Exercise goal. An exact transcription of each entry below is required, without any pictures.

Given records Block Start

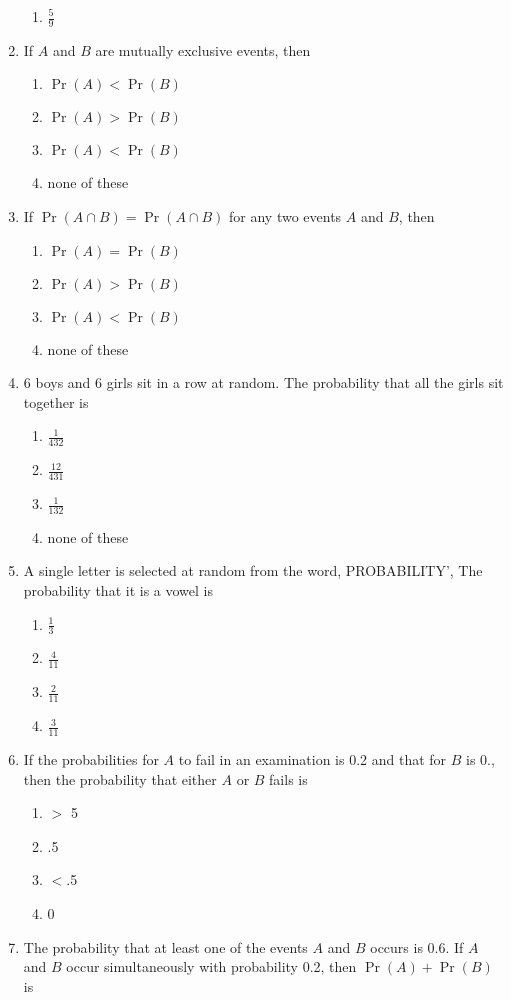 \documentclass[12pt]{article}
\providecommand{\pr}[1]{\ensuremath{\Pr\left(#1\right)}}
\begin{document}
\begin{enumerate}[resume]
\begin{enumerate}
\item $\frac{5}{9}$
\end{enumerate}
\item If $A$ and $B$ are mutually exclusive events, then
\begin{enumerate}
	\item $\pr{A}<\pr{B}$
	\item $\pr{A}>\pr{B}$
	\item $\pr{A}<\pr{B}$
\item none of these
\end{enumerate}
\item If $\pr {A\cap B}=\pr{A\cap B}$ for any two events $A$ and $B$, then 
\begin{enumerate}
	\item $\pr{A}=\pr{B}$
	\item $\pr{A}>\pr{B}$
	\item $\pr{A}<\pr{B}$
\item none of these
\end{enumerate}
\item 6 boys and 6 girls sit in a row at random. The probability that all the girls sit together is
\begin{enumerate}
\item $\frac{1}{432}$
\item $\frac{12}{431}$
\item $\frac{1}{132}$
\item none of these
\end{enumerate}
\item A single letter is selected at random from the word, PROBABILITY', The probability that it is a vowel is
\begin{enumerate}
\item $\frac{1}{3}$
\item $\frac{4}{11}$
\item $\frac{2}{11}$
\item $\frac{3}{11}$
\end{enumerate}
\item If the probabilities for $A$ to fail in an examination is 0.2 and that for $B$ is 0., then the probability that either $A$ or $B$ fails is
\begin{enumerate}
\item $>$ 5 
\item .5
\item $<$.5
\item 0
\end{enumerate}
\item The probability that at least one of the events $A$ and $B$ occurs is 0.6. If $A$ and $B$ occur simultaneously with probability 0.2, then $\pr{A}+\pr{B}$ is 

\end{enumerate}
\end{document}
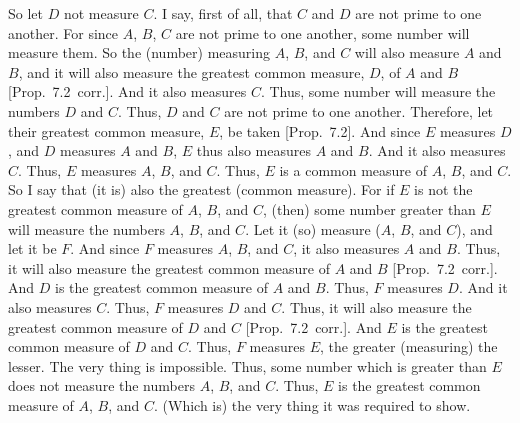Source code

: \begin{Parallel}{}{}
{So let $D$ not measure $C$. I say, first of all, that $C$ and $D$ are not prime
to one another. For since $A$, $B$,  $C$ are not prime to one another,
some number will measure them. So the (number) measuring $A$, $B$, and
$C$ will also measure $A$ and $B$, and it will also measure the greatest common
measure, $D$,  of $A$ and $B$ [Prop.~7.2~corr.].
And it also measures $C$. Thus, some number will measure the numbers $D$ and
$C$. Thus, $D$ and $C$ are not prime to one another. Therefore, let their
greatest common measure, $E$, be taken  [Prop.~7.2]. And since $E$ measures $D$, and $D$
measures $A$ and $B$, $E$ thus also measures $A$ and $B$. And it also measures $C$.
Thus, $E$ measures $A$, $B$,  and $C$. Thus, $E$ is a common measure of
$A$, $B$,  and $C$. So I say that (it is) also the greatest (common measure).
For if $E$ is not the greatest common measure of $A$, $B$, and $C$, (then)
some number greater than $E$ will measure the numbers $A$, $B$,  and $C$.
Let it (so) measure ($A$, $B$, and $C$), and let it be $F$. And since $F$
measures $A$, $B$,  and $C$, it also measures $A$ and $B$. 
 Thus, it will also measure the greatest common measure of $A$ and $B$ [Prop.~7.2~corr.]. And $D$ is the greatest common measure
of $A$ and $B$. Thus,  $F$ measures $D$. And it also measures $C$. Thus, $F$
measures $D$ and $C$. Thus, it will also measure the greatest common
measure of $D$ and $C$ [Prop.~7.2~corr.]. And
$E$ is the greatest common measure of $D$ and $C$. Thus, $F$ measures $E$, the
greater (measuring) the lesser. The very thing is impossible. Thus,
some number which is greater than $E$ does not measure the numbers $A$, $B$, and $C$.
Thus, $E$ is the greatest common measure of $A$, $B$, and $C$. (Which is)
the very thing it was required to show.}
\end{Parallel}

Given records Block End

Task solution.
 \documentclass[12pt]{article}
\providecommand{\pr}[1]{\ensuremath{\Pr\left(#1\right)}}
\begin{document}
\begin{enumerate}[resume]
\begin{enumerate}
\item $\frac{5}{9}$
\end{enumerate}
\item If $A$ and $B$ are mutually exclusive events, then
\begin{enumerate}
	\item $\pr{A}<\pr{B}$
	\item $\pr{A}>\pr{B}$
	\item $\pr{A}<\pr{B}$
\item none of these
\end{enumerate}
\item If $\pr {A\cap B}=\pr{A\cap B}$ for any two events $A$ and $B$, then 
\begin{enumerate}
	\item $\pr{A}=\pr{B}$
	\item $\pr{A}>\pr{B}$
	\item $\pr{A}<\pr{B}$
\item none of these
\end{enumerate}
\item 6 boys and 6 girls sit in a row at random. The probability that all the girls sit together is
\begin{enumerate}
\item $\frac{1}{432}$
\item $\frac{12}{431}$
\item $\frac{1}{132}$
\item none of these
\end{enumerate}
\item A single letter is selected at random from the word, PROBABILITY', The probability that it is a vowel is
\begin{enumerate}
\item $\frac{1}{3}$
\item $\frac{4}{11}$
\item $\frac{2}{11}$
\item $\frac{3}{11}$
\end{enumerate}
\item If the probabilities for $A$ to fail in an examination is 0.2 and that for $B$ is 0., then the probability that either $A$ or $B$ fails is
\begin{enumerate}
\item $>$ 5 
\item .5
\item $<$.5
\item 0
\end{enumerate}
\item The probability that at least one of the events $A$ and $B$ occurs is 0.6. If $A$ and $B$ occur simultaneously with probability 0.2, then $\pr{A}+\pr{B}$ is 

\end{enumerate}
\end{document}
Source code

: \begin{Parallel}{}{}
{So let $D$ not measure $C$. I say, first of all, that $C$ and $D$ are not prime
to one another. For since $A$, $B$,  $C$ are not prime to one another,
some number will measure them. So the (number) measuring $A$, $B$, and
$C$ will also measure $A$ and $B$, and it will also measure the greatest common
measure, $D$,  of $A$ and $B$ [Prop.~7.2~corr.].
And it also measures $C$. Thus, some number will measure the numbers $D$ and
$C$. Thus, $D$ and $C$ are not prime to one another. Therefore, let their
greatest common measure, $E$, be taken  [Prop.~7.2]. And since $E$ measures $D$, and $D$
measures $A$ and $B$, $E$ thus also measures $A$ and $B$. And it also measures $C$.
Thus, $E$ measures $A$, $B$,  and $C$. Thus, $E$ is a common measure of
$A$, $B$,  and $C$. So I say that (it is) also the greatest (common measure).
For if $E$ is not the greatest common measure of $A$, $B$, and $C$, (then)
some number greater than $E$ will measure the numbers $A$, $B$,  and $C$.
Let it (so) measure ($A$, $B$, and $C$), and let it be $F$. And since $F$
measures $A$, $B$,  and $C$, it also measures $A$ and $B$. 
 Thus, it will also measure the greatest common measure of $A$ and $B$ [Prop.~7.2~corr.]. And $D$ is the greatest common measure
of $A$ and $B$. Thus,  $F$ measures $D$. And it also measures $C$. Thus, $F$
measures $D$ and $C$. Thus, it will also measure the greatest common
measure of $D$ and $C$ [Prop.~7.2~corr.]. And
$E$ is the greatest common measure of $D$ and $C$. Thus, $F$ measures $E$, the
greater (measuring) the lesser. The very thing is impossible. Thus,
some number which is greater than $E$ does not measure the numbers $A$, $B$, and $C$.
Thus, $E$ is the greatest common measure of $A$, $B$, and $C$. (Which is)
the very thing it was required to show.}
\end{Parallel}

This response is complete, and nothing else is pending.